In any proceeding under this subparagraph, the United States shall bear the burden of proof on each element to show that a dietary supplement is adulterated. The court shall decide any issue under this paragraph on a de novo basis.
(2) Before the Secretary may report to a United States attorney a violation of paragraph 4 (1)(A) for a civil proceeding, the person against whom such proceeding would be initiated shall be given appropriate notice and the opportunity to present views, orally and in writing, at least 10 days before such notice, with regard to such proceeding.
(g) Dietary supplement: manufacturing practices.
(1) If it is a dietary supplement and it has been prepared, packed, or held under conditions that do not meet current good manufacturing practice regulations, including regulations requiring, when necessary, expiration date labeling, issued by the Secretary under subparagraph (2).
(2) The Secretary may by regulation prescribe good manufacturing practices for dietary supplements. Such regulations shall be modeled after current good manufacturing practice regulations for food and may not impose standards for which there is no current and generally available analytical methodology. No standard of current good manufacturing practice may be imposed unless such standard is included in a regulation promulgated after notice and opportunity for comment in accordance with chapter 5 of title 5, United States Code.
(h) Reoffer of food previously denied admission. If it is an article of food imported or offered for import into the United States and the article of food has previously been refused admission under section 801(a), unless the person reoffering the article affirmatively establishes, at the expense of the owner or consignee of the article, that the article complies with the applicable requirements of this Act, as determined by the Secretary.
(i) Unsanitary transport. If it is transported or offered for transport by a shipper, carrier by motor vehicle or rail vehicle, receiver, or any other person engaged in the transportation of food under conditions that are not in compliance with regulations promulgated under section 416.
Footnotes
1. See footnote for section 403(h)(3) regarding the stylistic use of a list consisting of "(a)", "(b)", etc.
2. So in law. See section 3(i)(1) of Public Law 103–80. Probably should be "or".
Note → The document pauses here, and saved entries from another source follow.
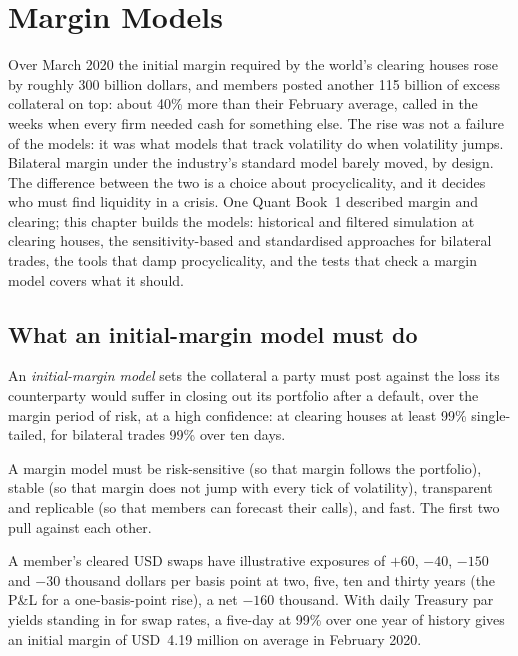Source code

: \chapter{Margin Models}\label{ch:rc:margin-models}

Over March 2020 the initial margin required by the world's clearing houses rose by roughly 300
billion dollars, and members posted another 115 billion of excess collateral on top: about 40\%
more than their February average, called in the weeks when every firm needed cash for something
else. The rise was not a failure of the models: it was what models that track volatility do when
volatility jumps. Bilateral margin under the industry's standard model barely moved, by design.
The difference between the two is a choice about procyclicality, and it decides who must find
liquidity in a crisis. One Quant Book~1 described margin and clearing; this chapter builds the
models: historical and filtered simulation at clearing houses, the sensitivity-based and
standardised approaches for bilateral trades, the tools that damp procyclicality, and the tests
that check a margin model covers what it should.

\section{What an initial-margin model must do}

\begin{definition}\label{def:rc:margin-models:model}
An \emph{initial-margin model} sets the collateral a party must post
against the loss its counterparty would suffer in closing out its portfolio after a default, over
the margin period of risk, at a high confidence: at clearing houses at least 99\% single-tailed, for
bilateral trades 99\% over ten days.
\end{definition}

A margin model must be risk-sensitive (so that margin follows the portfolio), stable (so that
margin does not jump with every tick of volatility), transparent and replicable (so that members
can forecast their calls), and fast. The first two pull against each other.

\begin{example}\label{ex:rc:margin-models:book}
A member's cleared USD swaps have illustrative exposures of $+60$, $-40$, $-150$ and $-30$ thousand
dollars per basis point at two, five, ten and thirty years (the P\&L for a one-basis-point rise), a net
$-160$ thousand. With daily Treasury par yields standing in for swap rates, a five-day  at 99\% over one year of history gives an initial margin of USD~4.19 million on average in
February 2020.
\end{example}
3. Subparagraph (2) appears so as to reflect the probable intent of the Congress. Section 404 of Public Law 104–170 (110 Stat. 1514) had amendatory instructions whose probable intended effect was to strike the existing subparagraph (2) and to insert a substitute subparagraph (2). These included instructions to strike "(2)(A) if it bears'" and all that follows through "(3) if it consists", but "(3) If it consists" was the language that actually appeared. (Previously, section 3(i) of Public Law 103–80 (107 Stat. 776) had amended subparagraph (3) by striking "if it" and inserting "If it".)
4. So in law. Probably should be "subparagraph".